The vintage L’Avio replica at Tibidabo Amusement Park, Barcelona
Photographer: Margaret Stepien


The Catalan capital is one of Europe’s great all-rounders, a city as pretty as it is cultured, with an appetite for letting its hair down. Here’s our pick of original experiences in the ‘Rio of the Med’

“Welcome to the greatest rooftop in the world,” says curator Silvia Vilarroya, stepping out into the sultry Barcelona evening. Stone structures coated in ceramic mosaics rise from the highest points, linked by undulating pathways around the courtyards, along which knight-like sculptures protrude like periscopes. The effect is part medieval battle scene, part futuristic chessboard. “All of these are chimneys or ventilation pipes,” says Silvia. “Antoni Gaudí was provocative – but he was also functional.”

La Pedrera was the final residential building that the Catalan architect took on, a commission from the wealthy Milà family. It polarised opinion when it opened in 1912; people either hated it or really hated it. But since then, it has become much-loved – and visited. Night tours strip away the crowds, enabling small groups to linger in the Milàs’ recreated apartment and admire design flourishes, such as ceilings in which trees have seemingly taken root. Out on the roof, the embers of the day start to cool. A whisper of a breeze carries the occasional sound from the Passeig de Gràcia below, but otherwise all is quiet.

In the lobby of Hotel Majestic, a woman clutching a Chihuahua hails a bellboy with her eyebrows. Staff buzz about, obsequious. Up on the 10th floor, things are altogether less stuffy. Bathers absorb rays and cocktails around the pool, while smiling waitresses attend to those marooned in the deep sofas. There are reminders of the rarified atmosphere – an unspeakably expensive bottle of Rémy Martin Louis XIII Cognac is barely out of place on the drinks menu – but, as long as you’re happy to pay a little more for your rosé, a slice of the high life can be yours. It’s an appropriate democratisation. The tale of Barcelona is very much one of its rooftops. Meagre rain keeps them flat; the constant battle for space keeps them busy.

A few blocks west of the Majestic is Hotel Pulitzer’s rooftop oasis, its wood furniture, trellises and pot plants bringing to mind a Home Counties garden. Here, a bow-tied waiter serves a bottle of white to a group of friends, as cool jazz swirls around the deck.

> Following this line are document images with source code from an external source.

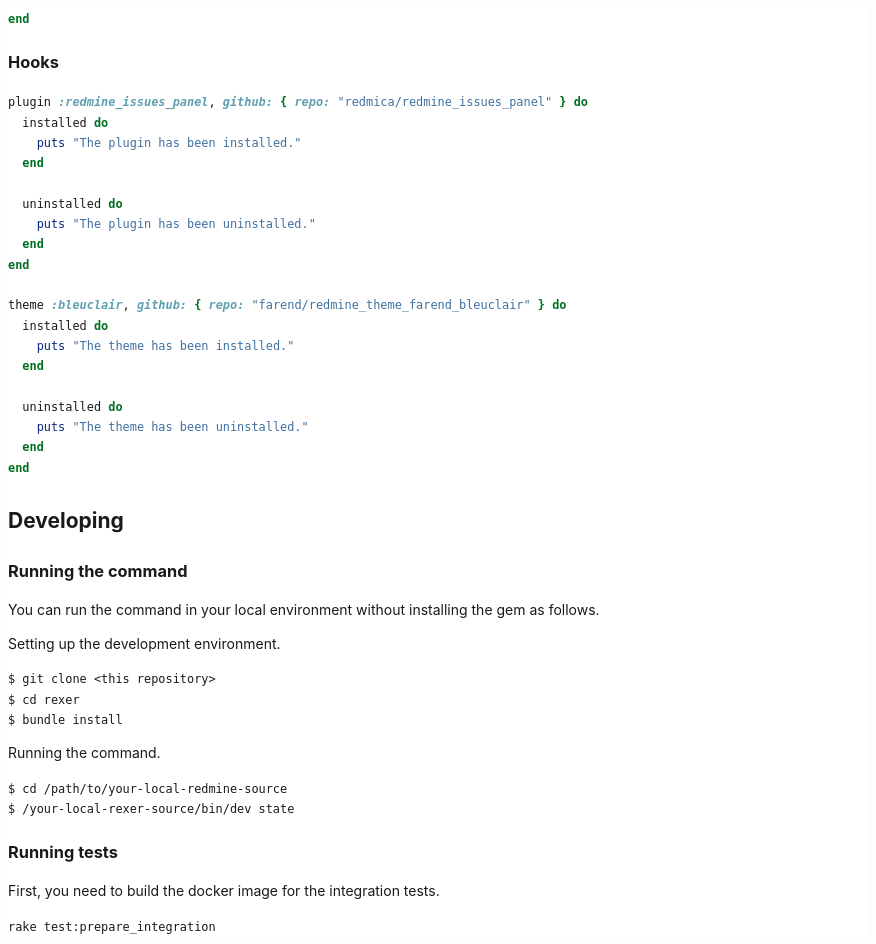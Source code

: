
```ruby
end
```

### Hooks

```ruby
plugin :redmine_issues_panel, github: { repo: "redmica/redmine_issues_panel" } do
  installed do
    puts "The plugin has been installed."
  end

  uninstalled do
    puts "The plugin has been uninstalled."
  end
end

theme :bleuclair, github: { repo: "farend/redmine_theme_farend_bleuclair" } do
  installed do
    puts "The theme has been installed."
  end

  uninstalled do
    puts "The theme has been uninstalled."
  end
end
```

## Developing

### Running the command

You can run the command in your local environment without installing the gem as follows.

Setting up the development environment.

```
$ git clone <this repository>
$ cd rexer
$ bundle install
```

Running the command.

```
$ cd /path/to/your-local-redmine-source
$ /your-local-rexer-source/bin/dev state
```

### Running tests

First, you need to build the docker image for the integration tests.

```
rake test:prepare_integration
```
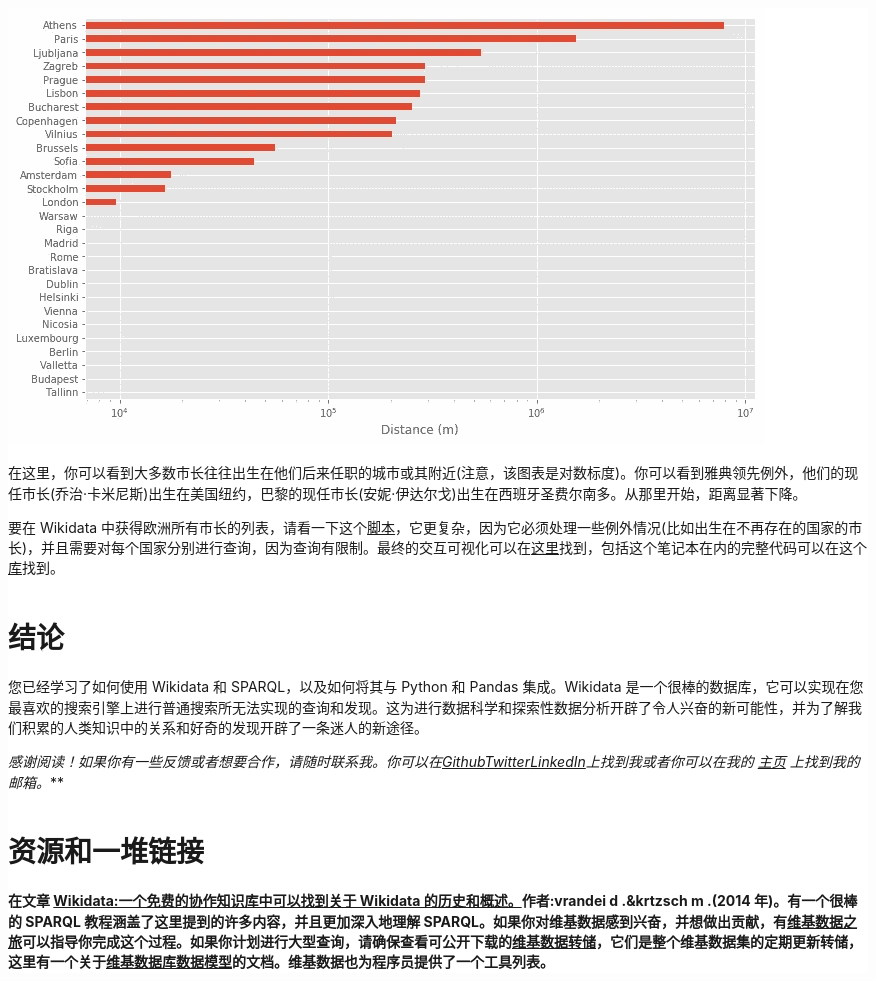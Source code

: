 ![](img/2bd65732e4d6486aca93c2a431704eed.png)

在这里，你可以看到大多数市长往往出生在他们后来任职的城市或其附近(注意，该图表是对数标度)。你可以看到雅典领先例外，他们的现任市长(乔治·卡米尼斯)出生在美国纽约，巴黎的现任市长(安妮·伊达尔戈)出生在西班牙圣费尔南多。从那里开始，距离显著下降。

要在 Wikidata 中获得欧洲所有市长的列表，请看一下这个[脚本](https://github.com/njanakiev/wikidata-mayors/blob/master/load_european_mayors.py)，它更复杂，因为它必须处理一些例外情况(比如出生在不再存在的国家的市长)，并且需要对每个国家分别进行查询，因为查询有限制。最终的交互可视化可以在[这里](https://janakiev.com/wikidata-mayors/)找到，包括这个笔记本在内的完整代码可以在这个[库](https://github.com/njanakiev/wikidata-mayors)找到。

# 结论

您已经学习了如何使用 Wikidata 和 SPARQL，以及如何将其与 Python 和 Pandas 集成。Wikidata 是一个很棒的数据库，它可以实现在您最喜欢的搜索引擎上进行普通搜索所无法实现的查询和发现。这为进行数据科学和探索性数据分析开辟了令人兴奋的新可能性，并为了解我们积累的人类知识中的关系和好奇的发现开辟了一条迷人的新途径。

*感谢阅读！如果你有一些反馈或者想要合作，请随时联系我。你可以在*[*Github*](https://github.com/njanakiev)*[*Twitter*](https://twitter.com/njanakiev)*[*LinkedIn*](https://at.linkedin.com/in/nikolai-janakiev)*上找到我或者你可以在我的* [*主页*](https://janakiev.com/about/) *上找到我的邮箱。***

# **资源和一堆链接**

**在文章 [Wikidata:一个免费的协作知识库中可以找到关于 Wikidata 的历史和概述。](http://delivery.acm.org/10.1145/2630000/2629489/p78-vrandecic.pdf?ip=188.23.116.132&id=2629489&acc=OA&key=4D4702B0C3E38B35%2E4D4702B0C3E38B35%2E4D4702B0C3E38B35%2EB8CD93A2515AABD1&__acm__=1533116941_da1ef0b41c8a6ea97e62187e7e72de90)作者:vrandei d .&krtzsch m .(2014 年)。有一个很棒的 SPARQL 教程涵盖了这里提到的许多内容，并且更加深入地理解 SPARQL。如果你对维基数据感到兴奋，并想做出贡献，有[维基数据之旅](https://www.wikidata.org/wiki/Wikidata:Tours)可以指导你完成这个过程。如果你计划进行大型查询，请确保查看可公开下载的[维基数据转储](https://dumps.wikimedia.org/wikidatawiki/entities/)，它们是整个维基数据集的定期更新转储，这里有一个关于[维基数据库数据模型](https://www.mediawiki.org/wiki/Wikibase/DataModel)的文档。维基数据也为程序员提供了一个工具列表。**
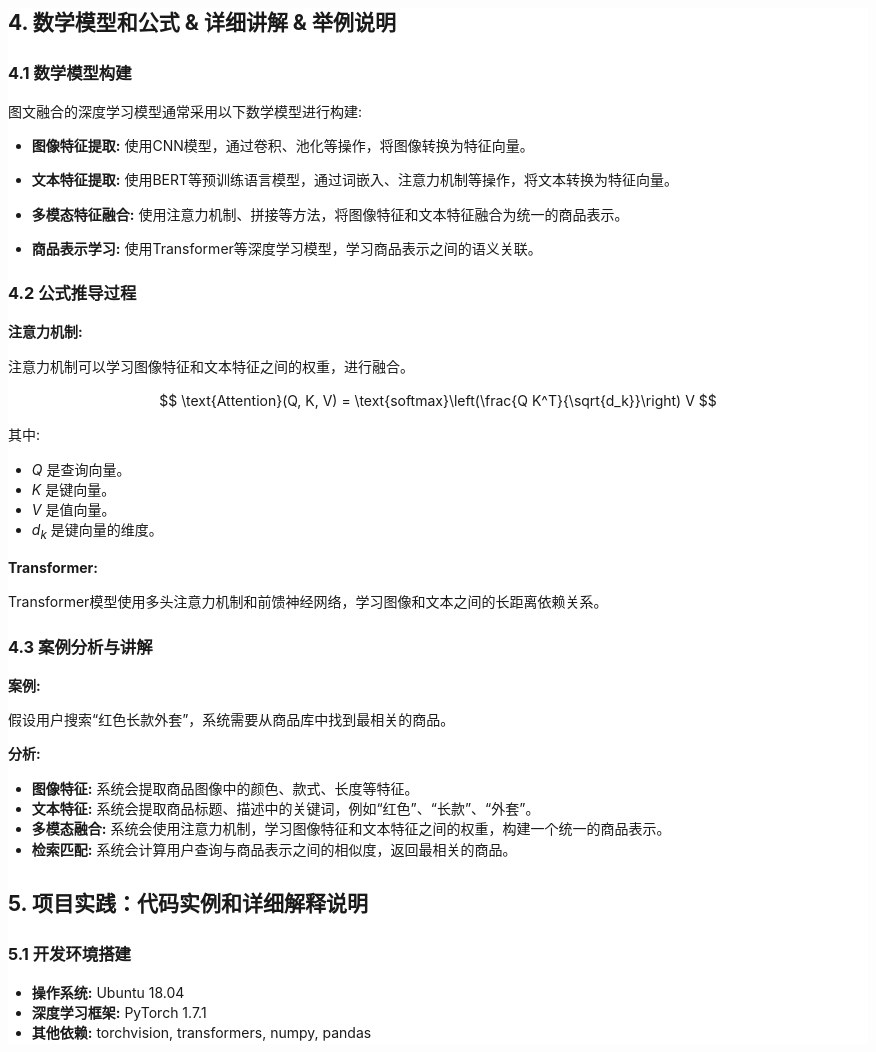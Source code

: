 ## 4. 数学模型和公式 & 详细讲解 & 举例说明

### 4.1  数学模型构建

图文融合的深度学习模型通常采用以下数学模型进行构建:

* **图像特征提取:** 使用CNN模型，通过卷积、池化等操作，将图像转换为特征向量。

* **文本特征提取:** 使用BERT等预训练语言模型，通过词嵌入、注意力机制等操作，将文本转换为特征向量。

* **多模态特征融合:** 使用注意力机制、拼接等方法，将图像特征和文本特征融合为统一的商品表示。

* **商品表示学习:** 使用Transformer等深度学习模型，学习商品表示之间的语义关联。

### 4.2  公式推导过程

**注意力机制:**

注意力机制可以学习图像特征和文本特征之间的权重，进行融合。

$$
\text{Attention}(Q, K, V) = \text{softmax}\left(\frac{Q K^T}{\sqrt{d_k}}\right) V
$$

其中:

* $Q$ 是查询向量。
* $K$ 是键向量。
* $V$ 是值向量。
* $d_k$ 是键向量的维度。

**Transformer:**

Transformer模型使用多头注意力机制和前馈神经网络，学习图像和文本之间的长距离依赖关系。

### 4.3  案例分析与讲解

**案例:**

假设用户搜索“红色长款外套”，系统需要从商品库中找到最相关的商品。

**分析:**

* **图像特征:** 系统会提取商品图像中的颜色、款式、长度等特征。
* **文本特征:** 系统会提取商品标题、描述中的关键词，例如“红色”、“长款”、“外套”。
* **多模态融合:** 系统会使用注意力机制，学习图像特征和文本特征之间的权重，构建一个统一的商品表示。
* **检索匹配:** 系统会计算用户查询与商品表示之间的相似度，返回最相关的商品。

## 5. 项目实践：代码实例和详细解释说明

### 5.1  开发环境搭建

* **操作系统:** Ubuntu 18.04
* **深度学习框架:** PyTorch 1.7.1
* **其他依赖:** torchvision, transformers, numpy, pandas

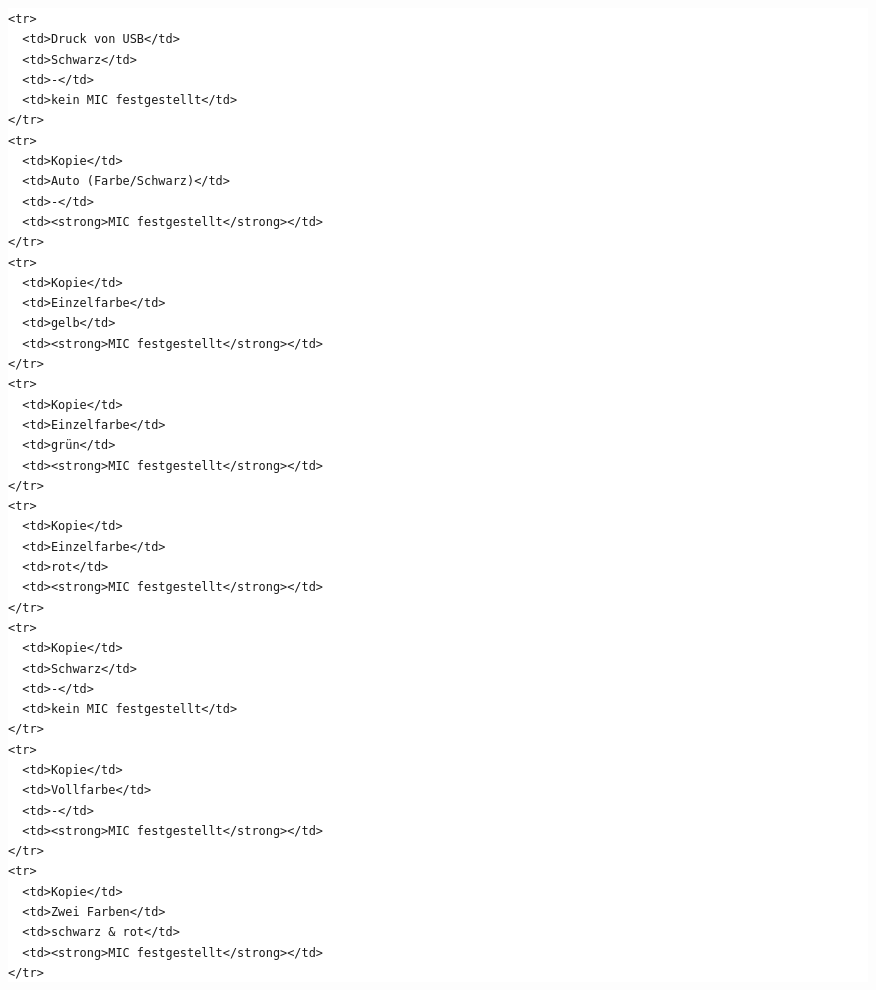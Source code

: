     <tr>
      <td>Druck von USB</td>
      <td>Schwarz</td>
      <td>-</td>
      <td>kein MIC festgestellt</td>
    </tr>
    <tr>
      <td>Kopie</td>
      <td>Auto (Farbe/Schwarz)</td>
      <td>-</td>
      <td><strong>MIC festgestellt</strong></td>
    </tr>
    <tr>
      <td>Kopie</td>
      <td>Einzelfarbe</td>
      <td>gelb</td>
      <td><strong>MIC festgestellt</strong></td>
    </tr>
    <tr>
      <td>Kopie</td>
      <td>Einzelfarbe</td>
      <td>grün</td>
      <td><strong>MIC festgestellt</strong></td>
    </tr>
    <tr>
      <td>Kopie</td>
      <td>Einzelfarbe</td>
      <td>rot</td>
      <td><strong>MIC festgestellt</strong></td>
    </tr>
    <tr>
      <td>Kopie</td>
      <td>Schwarz</td>
      <td>-</td>
      <td>kein MIC festgestellt</td>
    </tr>
    <tr>
      <td>Kopie</td>
      <td>Vollfarbe</td>
      <td>-</td>
      <td><strong>MIC festgestellt</strong></td>
    </tr>
    <tr>
      <td>Kopie</td>
      <td>Zwei Farben</td>
      <td>schwarz & rot</td>
      <td><strong>MIC festgestellt</strong></td>
    </tr>
  </tbody>
</table>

Inside the Museu de la Xocolata’s classroom, a group of visitors in chef’s hats are playing with industrial quantities of chocolate. Littering the worktops are strawberries, lollipops and moulds oozing with silky molten goo. These short classes offer a hands-on appreciation of the versatility of chocolate; next door, in a temperature-controlled exhibition space, it’s a case of look but don’t touch. Everything from La Sagrada Família to the Terracotta Warriors has been immortalised in chocolate as intricate artworks that are a testament to the skill (and self-denial) of their creator.

Fly over Barcelona, gawk at a human tower, eat homemade tapas… Find out how to make it happen in Lonely Planet Magazine India’s March 2017 issue. Pick up a copy from your newsstand or click to subscribe via Zinio or Magzter.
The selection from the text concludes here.